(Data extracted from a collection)
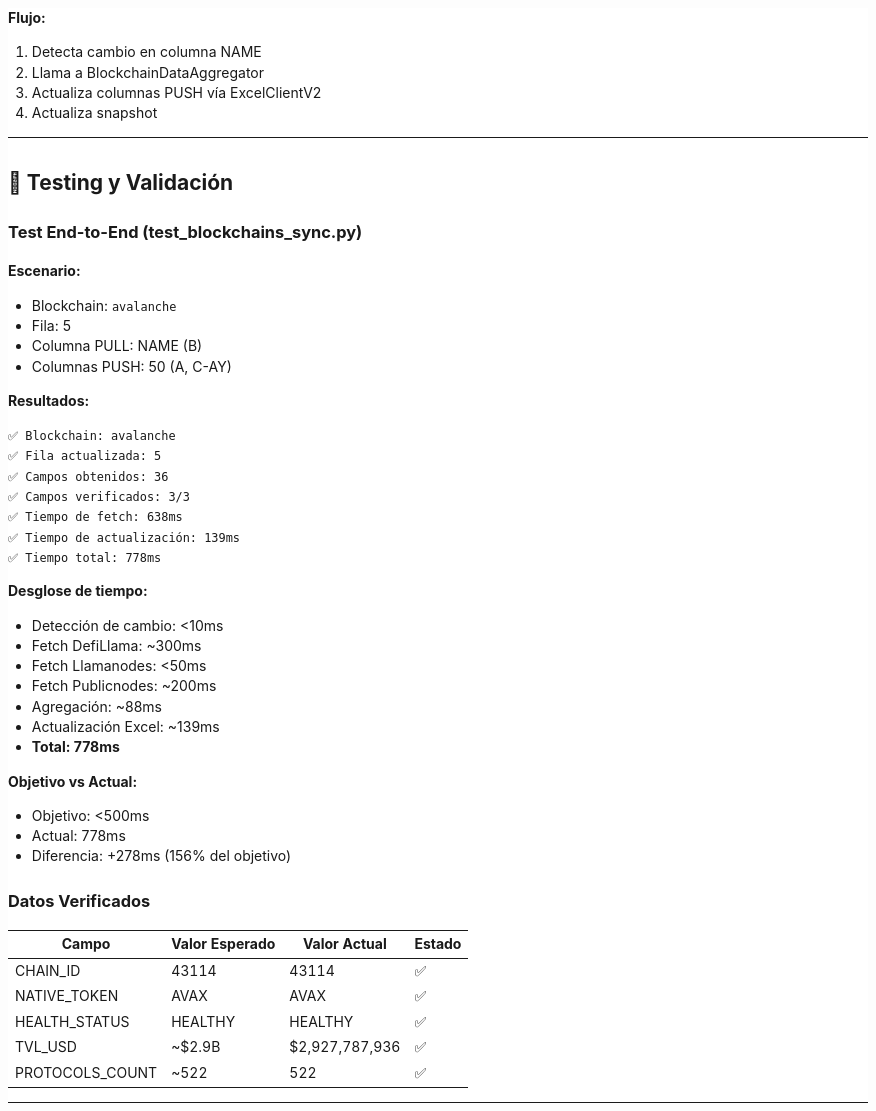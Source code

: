 **Flujo:**
1. Detecta cambio en columna NAME
2. Llama a BlockchainDataAggregator
3. Actualiza columnas PUSH vía ExcelClientV2
4. Actualiza snapshot

---

## 🧪 Testing y Validación

### Test End-to-End (test_blockchains_sync.py)

**Escenario:**
- Blockchain: `avalanche`
- Fila: 5
- Columna PULL: NAME (B)
- Columnas PUSH: 50 (A, C-AY)

**Resultados:**
```
✅ Blockchain: avalanche
✅ Fila actualizada: 5
✅ Campos obtenidos: 36
✅ Campos verificados: 3/3
✅ Tiempo de fetch: 638ms
✅ Tiempo de actualización: 139ms
✅ Tiempo total: 778ms
```

**Desglose de tiempo:**
- Detección de cambio: <10ms
- Fetch DefiLlama: ~300ms
- Fetch Llamanodes: <50ms
- Fetch Publicnodes: ~200ms
- Agregación: ~88ms
- Actualización Excel: ~139ms
- **Total: 778ms**

**Objetivo vs Actual:**
- Objetivo: <500ms
- Actual: 778ms
- Diferencia: +278ms (156% del objetivo)

### Datos Verificados

| Campo | Valor Esperado | Valor Actual | Estado |
|-------|----------------|--------------|--------|
| CHAIN_ID | 43114 | 43114 | ✅ |
| NATIVE_TOKEN | AVAX | AVAX | ✅ |
| HEALTH_STATUS | HEALTHY | HEALTHY | ✅ |
| TVL_USD | ~$2.9B | $2,927,787,936 | ✅ |
| PROTOCOLS_COUNT | ~522 | 522 | ✅ |

---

Prompt:
Only the last part of the records is wanted. Repeat it exactly, beginning at the line containing "- Fetch Publicnodes: ~200ms" and ending at the final line.

Answer below:
- Fetch Publicnodes: ~200ms
- Agregación: ~88ms
- Actualización Excel: ~139ms
- **Total: 778ms**

**Objetivo vs Actual:**
- Objetivo: <500ms
- Actual: 778ms
- Diferencia: +278ms (156% del objetivo)

### Datos Verificados

| Campo | Valor Esperado | Valor Actual | Estado |
|-------|----------------|--------------|--------|
| CHAIN_ID | 43114 | 43114 | ✅ |
| NATIVE_TOKEN | AVAX | AVAX | ✅ |
| HEALTH_STATUS | HEALTHY | HEALTHY | ✅ |
| TVL_USD | ~$2.9B | $2,927,787,936 | ✅ |
| PROTOCOLS_COUNT | ~522 | 522 | ✅ |

---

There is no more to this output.